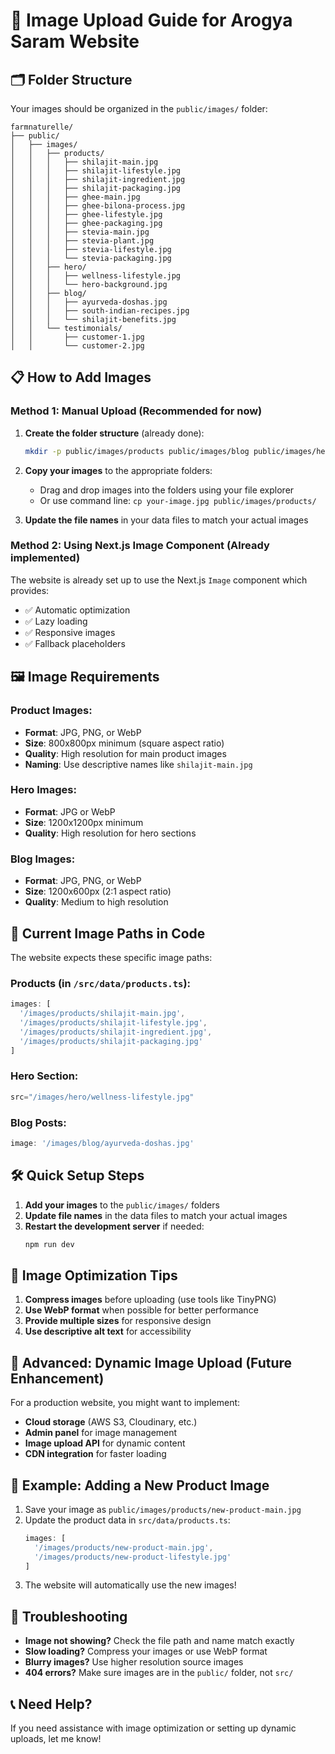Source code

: # 📸 Image Upload Guide for Arogya Saram Website

## 🗂️ Folder Structure

Your images should be organized in the `public/images/` folder:

```
farmnaturelle/
├── public/
│   ├── images/
│   │   ├── products/
│   │   │   ├── shilajit-main.jpg
│   │   │   ├── shilajit-lifestyle.jpg
│   │   │   ├── shilajit-ingredient.jpg
│   │   │   ├── shilajit-packaging.jpg
│   │   │   ├── ghee-main.jpg
│   │   │   ├── ghee-bilona-process.jpg
│   │   │   ├── ghee-lifestyle.jpg
│   │   │   ├── ghee-packaging.jpg
│   │   │   ├── stevia-main.jpg
│   │   │   ├── stevia-plant.jpg
│   │   │   ├── stevia-lifestyle.jpg
│   │   │   └── stevia-packaging.jpg
│   │   ├── hero/
│   │   │   ├── wellness-lifestyle.jpg
│   │   │   └── hero-background.jpg
│   │   ├── blog/
│   │   │   ├── ayurveda-doshas.jpg
│   │   │   ├── south-indian-recipes.jpg
│   │   │   └── shilajit-benefits.jpg
│   │   └── testimonials/
│   │       ├── customer-1.jpg
│   │       └── customer-2.jpg
```

## 📋 How to Add Images

### Method 1: Manual Upload (Recommended for now)

1. **Create the folder structure** (already done):
   ```bash
   mkdir -p public/images/products public/images/blog public/images/hero public/images/testimonials
   ```

2. **Copy your images** to the appropriate folders:
   - Drag and drop images into the folders using your file explorer
   - Or use command line: `cp your-image.jpg public/images/products/`

3. **Update the file names** in your data files to match your actual images

### Method 2: Using Next.js Image Component (Already implemented)

The website is already set up to use the Next.js `Image` component which provides:
- ✅ Automatic optimization
- ✅ Lazy loading
- ✅ Responsive images
- ✅ Fallback placeholders

## 🖼️ Image Requirements

### **Product Images:**
- **Format**: JPG, PNG, or WebP
- **Size**: 800x800px minimum (square aspect ratio)
- **Quality**: High resolution for main product images
- **Naming**: Use descriptive names like `shilajit-main.jpg`

### **Hero Images:**
- **Format**: JPG or WebP
- **Size**: 1200x1200px minimum
- **Quality**: High resolution for hero sections

### **Blog Images:**
- **Format**: JPG, PNG, or WebP
- **Size**: 1200x600px (2:1 aspect ratio)
- **Quality**: Medium to high resolution

## 🔄 Current Image Paths in Code

The website expects these specific image paths:

### Products (in `/src/data/products.ts`):
```typescript
images: [
  '/images/products/shilajit-main.jpg',
  '/images/products/shilajit-lifestyle.jpg',
  '/images/products/shilajit-ingredient.jpg',
  '/images/products/shilajit-packaging.jpg'
]
```

### Hero Section:
```typescript
src="/images/hero/wellness-lifestyle.jpg"
```

### Blog Posts:
```typescript
image: '/images/blog/ayurveda-doshas.jpg'
```

## 🛠️ Quick Setup Steps

1. **Add your images** to the `public/images/` folders
2. **Update file names** in the data files to match your actual images
3. **Restart the development server** if needed:
   ```bash
   npm run dev
   ```

## 🎨 Image Optimization Tips

1. **Compress images** before uploading (use tools like TinyPNG)
2. **Use WebP format** when possible for better performance
3. **Provide multiple sizes** for responsive design
4. **Use descriptive alt text** for accessibility

## 🔧 Advanced: Dynamic Image Upload (Future Enhancement)

For a production website, you might want to implement:
- **Cloud storage** (AWS S3, Cloudinary, etc.)
- **Admin panel** for image management
- **Image upload API** for dynamic content
- **CDN integration** for faster loading

## 📝 Example: Adding a New Product Image

1. Save your image as `public/images/products/new-product-main.jpg`
2. Update the product data in `src/data/products.ts`:
   ```typescript
   images: [
     '/images/products/new-product-main.jpg',
     '/images/products/new-product-lifestyle.jpg'
   ]
   ```
3. The website will automatically use the new images!

## 🚨 Troubleshooting

- **Image not showing?** Check the file path and name match exactly
- **Slow loading?** Compress your images or use WebP format
- **Blurry images?** Use higher resolution source images
- **404 errors?** Make sure images are in the `public/` folder, not `src/`

## 📞 Need Help?

If you need assistance with image optimization or setting up dynamic uploads, let me know!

────

§ WORK INSTRUCTION:
Each line from the beginning of the entries up to and including the one containing "## 🖼️ Image Requirements" must be restated exactly. Pictures are to be left out.

§ ANSWER AREA:
Source code

: # 📸 Image Upload Guide for Arogya Saram Website

## 🗂️ Folder Structure

Your images should be organized in the `public/images/` folder:

```
farmnaturelle/
├── public/
│   ├── images/
│   │   ├── products/
│   │   │   ├── shilajit-main.jpg
│   │   │   ├── shilajit-lifestyle.jpg
│   │   │   ├── shilajit-ingredient.jpg
│   │   │   ├── shilajit-packaging.jpg
│   │   │   ├── ghee-main.jpg
│   │   │   ├── ghee-bilona-process.jpg
│   │   │   ├── ghee-lifestyle.jpg
│   │   │   ├── ghee-packaging.jpg
│   │   │   ├── stevia-main.jpg
│   │   │   ├── stevia-plant.jpg
│   │   │   ├── stevia-lifestyle.jpg
│   │   │   └── stevia-packaging.jpg
│   │   ├── hero/
│   │   │   ├── wellness-lifestyle.jpg
│   │   │   └── hero-background.jpg
│   │   ├── blog/
│   │   │   ├── ayurveda-doshas.jpg
│   │   │   ├── south-indian-recipes.jpg
│   │   │   └── shilajit-benefits.jpg
│   │   └── testimonials/
│   │       ├── customer-1.jpg
│   │       └── customer-2.jpg
```

## 📋 How to Add Images

### Method 1: Manual Upload (Recommended for now)

1. **Create the folder structure** (already done):
   ```bash
   mkdir -p public/images/products public/images/blog public/images/hero public/images/testimonials
   ```

2. **Copy your images** to the appropriate folders:
   - Drag and drop images into the folders using your file explorer
   - Or use command line: `cp your-image.jpg public/images/products/`

3. **Update the file names** in your data files to match your actual images

### Method 2: Using Next.js Image Component (Already implemented)

The website is already set up to use the Next.js `Image` component which provides:
- ✅ Automatic optimization
- ✅ Lazy loading
- ✅ Responsive images
- ✅ Fallback placeholders

## 🖼️ Image Requirements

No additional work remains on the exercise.